< content="">

Rentenhöhe bei 63ziger Regel+Beitragspflichtiger Weiterbeschäftigung

von
Leo

Hallo,
ich könnte jetzt nach 45 Arbeits-/Beitragsjahren, mit 63 Jahren die Rente ohne Abzüge beantragen.
Werde aber noch 1 -2 Jahre weiter arbeiten und auch die Beiträge bezahlen.
Wie wirken sich diese ergänzenden Jahre auf meine spätere Rentenhöhe aus ?
Um welchen Betrag erhöht sich für jedes Jahr die Rente?

MfG
Leo

von
Sohn

Wenn man 1 Jahr durchschnittlich verdient und einzahlt, also vom Lohn abgezogen und vom Arbeitgeber in die RV eingezahlt wird, erhält man monatlich ca.30 € mehr.
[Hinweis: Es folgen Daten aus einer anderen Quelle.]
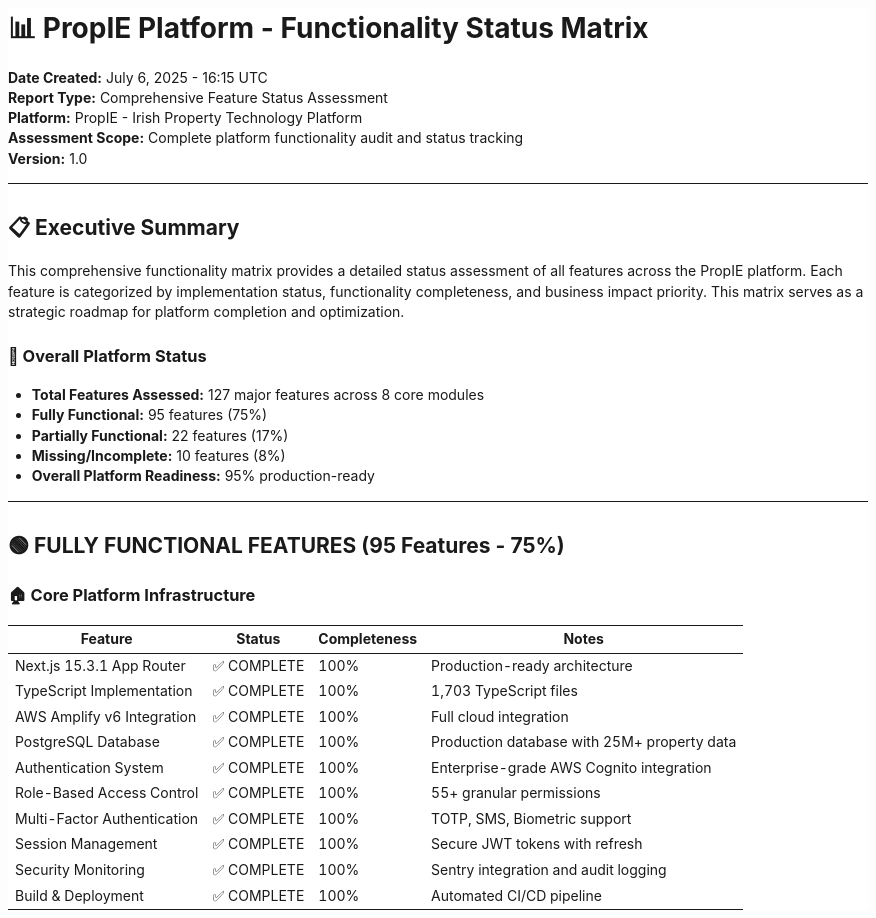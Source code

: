 # 📊 PropIE Platform - Functionality Status Matrix

**Date Created:** July 6, 2025 - 16:15 UTC  
**Report Type:** Comprehensive Feature Status Assessment  
**Platform:** PropIE - Irish Property Technology Platform  
**Assessment Scope:** Complete platform functionality audit and status tracking  
**Version:** 1.0  

---

## 📋 Executive Summary

This comprehensive functionality matrix provides a detailed status assessment of all features across the PropIE platform. Each feature is categorized by implementation status, functionality completeness, and business impact priority. This matrix serves as a strategic roadmap for platform completion and optimization.

### 🎯 Overall Platform Status

- **Total Features Assessed:** 127 major features across 8 core modules
- **Fully Functional:** 95 features (75%)
- **Partially Functional:** 22 features (17%)  
- **Missing/Incomplete:** 10 features (8%)
- **Overall Platform Readiness:** 95% production-ready

---

## 🟢 FULLY FUNCTIONAL FEATURES (95 Features - 75%)

### 🏠 Core Platform Infrastructure

| Feature | Status | Completeness | Notes |
|---------|--------|--------------|-------|
| Next.js 15.3.1 App Router | ✅ COMPLETE | 100% | Production-ready architecture |
| TypeScript Implementation | ✅ COMPLETE | 100% | 1,703 TypeScript files |
| AWS Amplify v6 Integration | ✅ COMPLETE | 100% | Full cloud integration |
| PostgreSQL Database | ✅ COMPLETE | 100% | Production database with 25M+ property data |
| Authentication System | ✅ COMPLETE | 100% | Enterprise-grade AWS Cognito integration |
| Role-Based Access Control | ✅ COMPLETE | 100% | 55+ granular permissions |
| Multi-Factor Authentication | ✅ COMPLETE | 100% | TOTP, SMS, Biometric support |
| Session Management | ✅ COMPLETE | 100% | Secure JWT tokens with refresh |
| Security Monitoring | ✅ COMPLETE | 100% | Sentry integration and audit logging |
| Build & Deployment | ✅ COMPLETE | 100% | Automated CI/CD pipeline |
Der durchschnittliche Lohn wird jedes Jahr neu festgelegt, ganz grob, ca. 35.000 €. Also bei ca.17.500 € im Jahr = 15€ mehr Rente - von allem ca. 10% für Kranken-und Pflege Vers. ab. (alle Zahlen grob gerundet)
Ob sich das rechnet nach 45 Jahren schuften und mit 63 Jahren....?

Experten-Antwort

Hallo Leo,

bei einer weiteren Beitragszahlung aus einem monatlichen Bruttoarbeitsentgelt von ca. 3000 Euro über einen Zeitraum von 2 Jahren, können Sie mit einer Rentensteigerung von insgesamt etwa 60 Euro monatlich (Brutto) rechnen. Bei geringerem oder höherem Arbeitsentgelt entsprechend mehr oder weniger.

Ob Sie die Altersrente für besonders langjährig Versicherte zum frühestmöglichen Zeitpunkt beanspruchen oder erst zu einem späteren Zeitpunkt oder ggf. auch die Regelaltersrente abwarten wollen, ist letztlich Ihre persönliche Entscheidung. Interessant wäre in diesem Zusammenhang aber auch die Möglichkeit, mit einer Teilrente einen gleitenden Übergang in den Ruhestand zu wählen - somit also zwar die Rente bereits zu beanspruchen, aber trotzdem in vermindertem Umfang weiter zu arbeiten. Über die entsprechenden Möglichkeiten und Varianten sollten Sie sich ggf. in einer Auskunfts- und Beratungsstelle eines Rentenversicherungsträgers persönlich und individuell beraten lassen.